● **Supplied data**
***
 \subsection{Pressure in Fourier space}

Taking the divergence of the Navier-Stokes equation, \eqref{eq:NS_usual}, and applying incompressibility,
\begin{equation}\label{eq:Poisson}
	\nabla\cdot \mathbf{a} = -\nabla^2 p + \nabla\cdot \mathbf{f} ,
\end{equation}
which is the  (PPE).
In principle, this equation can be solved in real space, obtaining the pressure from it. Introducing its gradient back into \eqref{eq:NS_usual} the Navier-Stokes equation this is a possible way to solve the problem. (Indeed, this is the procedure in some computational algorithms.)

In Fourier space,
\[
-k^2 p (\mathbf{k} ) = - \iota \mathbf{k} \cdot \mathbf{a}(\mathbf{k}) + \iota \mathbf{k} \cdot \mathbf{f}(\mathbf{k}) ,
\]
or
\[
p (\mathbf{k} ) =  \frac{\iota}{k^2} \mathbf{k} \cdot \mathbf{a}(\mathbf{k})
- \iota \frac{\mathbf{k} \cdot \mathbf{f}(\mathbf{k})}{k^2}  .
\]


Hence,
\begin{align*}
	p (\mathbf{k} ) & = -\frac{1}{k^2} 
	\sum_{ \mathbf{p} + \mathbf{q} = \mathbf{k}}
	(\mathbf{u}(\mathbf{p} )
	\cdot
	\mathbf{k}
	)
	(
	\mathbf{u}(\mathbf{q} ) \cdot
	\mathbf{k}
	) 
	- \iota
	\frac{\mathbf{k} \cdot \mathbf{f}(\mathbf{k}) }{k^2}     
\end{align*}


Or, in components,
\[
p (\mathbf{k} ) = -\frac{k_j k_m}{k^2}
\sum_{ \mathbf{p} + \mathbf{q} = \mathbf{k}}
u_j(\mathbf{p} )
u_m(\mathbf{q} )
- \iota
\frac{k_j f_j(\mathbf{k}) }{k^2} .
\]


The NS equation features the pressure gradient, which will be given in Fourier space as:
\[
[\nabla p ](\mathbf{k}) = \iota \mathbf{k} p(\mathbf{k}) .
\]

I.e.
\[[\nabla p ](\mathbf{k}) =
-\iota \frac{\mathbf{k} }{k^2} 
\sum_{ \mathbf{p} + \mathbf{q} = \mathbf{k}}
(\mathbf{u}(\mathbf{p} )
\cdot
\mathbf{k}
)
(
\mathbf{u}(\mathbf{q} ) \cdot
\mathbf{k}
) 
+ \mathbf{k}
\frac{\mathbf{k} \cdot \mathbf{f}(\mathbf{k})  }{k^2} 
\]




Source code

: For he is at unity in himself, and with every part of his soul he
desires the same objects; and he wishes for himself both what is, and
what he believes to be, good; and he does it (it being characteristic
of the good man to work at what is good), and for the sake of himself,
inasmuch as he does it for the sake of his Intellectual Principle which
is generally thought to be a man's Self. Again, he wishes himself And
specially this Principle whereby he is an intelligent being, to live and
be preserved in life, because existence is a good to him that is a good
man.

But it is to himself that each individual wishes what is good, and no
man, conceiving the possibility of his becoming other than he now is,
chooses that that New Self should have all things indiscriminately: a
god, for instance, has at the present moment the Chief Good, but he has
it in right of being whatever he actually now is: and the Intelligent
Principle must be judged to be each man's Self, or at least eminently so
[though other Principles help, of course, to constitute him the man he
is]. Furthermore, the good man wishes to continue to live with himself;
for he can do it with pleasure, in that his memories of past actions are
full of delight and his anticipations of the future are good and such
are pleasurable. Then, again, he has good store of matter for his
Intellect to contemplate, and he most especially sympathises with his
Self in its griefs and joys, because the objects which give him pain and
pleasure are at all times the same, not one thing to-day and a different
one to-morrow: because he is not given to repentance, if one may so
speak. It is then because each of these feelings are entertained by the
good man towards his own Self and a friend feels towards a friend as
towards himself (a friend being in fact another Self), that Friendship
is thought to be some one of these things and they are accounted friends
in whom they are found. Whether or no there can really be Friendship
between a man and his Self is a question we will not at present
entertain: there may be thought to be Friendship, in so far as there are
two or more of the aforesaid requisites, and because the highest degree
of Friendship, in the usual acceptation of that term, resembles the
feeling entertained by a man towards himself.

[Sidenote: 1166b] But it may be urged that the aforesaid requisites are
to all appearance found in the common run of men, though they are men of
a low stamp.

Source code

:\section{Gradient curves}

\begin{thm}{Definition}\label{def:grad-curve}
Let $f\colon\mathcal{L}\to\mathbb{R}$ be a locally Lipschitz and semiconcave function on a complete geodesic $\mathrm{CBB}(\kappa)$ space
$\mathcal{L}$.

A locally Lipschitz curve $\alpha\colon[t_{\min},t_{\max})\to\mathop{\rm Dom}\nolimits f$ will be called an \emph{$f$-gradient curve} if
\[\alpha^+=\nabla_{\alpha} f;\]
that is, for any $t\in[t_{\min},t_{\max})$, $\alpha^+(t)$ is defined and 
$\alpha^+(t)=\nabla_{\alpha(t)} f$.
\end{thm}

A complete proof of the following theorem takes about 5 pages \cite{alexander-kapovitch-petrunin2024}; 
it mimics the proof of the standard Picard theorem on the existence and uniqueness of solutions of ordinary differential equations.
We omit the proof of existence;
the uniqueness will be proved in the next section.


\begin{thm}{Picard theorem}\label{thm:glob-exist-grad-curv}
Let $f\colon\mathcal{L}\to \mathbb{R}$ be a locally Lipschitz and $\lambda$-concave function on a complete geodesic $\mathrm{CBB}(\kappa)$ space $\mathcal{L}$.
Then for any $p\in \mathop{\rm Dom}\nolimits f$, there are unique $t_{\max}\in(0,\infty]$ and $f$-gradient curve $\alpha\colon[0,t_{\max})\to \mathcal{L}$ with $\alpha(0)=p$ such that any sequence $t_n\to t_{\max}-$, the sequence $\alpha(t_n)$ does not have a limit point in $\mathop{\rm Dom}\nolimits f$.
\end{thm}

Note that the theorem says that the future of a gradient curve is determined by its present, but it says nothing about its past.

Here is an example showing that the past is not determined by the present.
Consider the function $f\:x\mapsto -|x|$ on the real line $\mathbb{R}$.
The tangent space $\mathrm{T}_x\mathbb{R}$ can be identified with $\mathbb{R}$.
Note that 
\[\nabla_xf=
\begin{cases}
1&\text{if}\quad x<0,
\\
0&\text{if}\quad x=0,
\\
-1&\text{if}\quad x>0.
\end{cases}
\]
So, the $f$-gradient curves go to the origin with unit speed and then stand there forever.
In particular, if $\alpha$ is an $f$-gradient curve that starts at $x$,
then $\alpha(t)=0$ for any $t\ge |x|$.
***
● **Problem statement**
A single number is the whole answer here: the number of lines in the data that include "sake".

● **Output**
2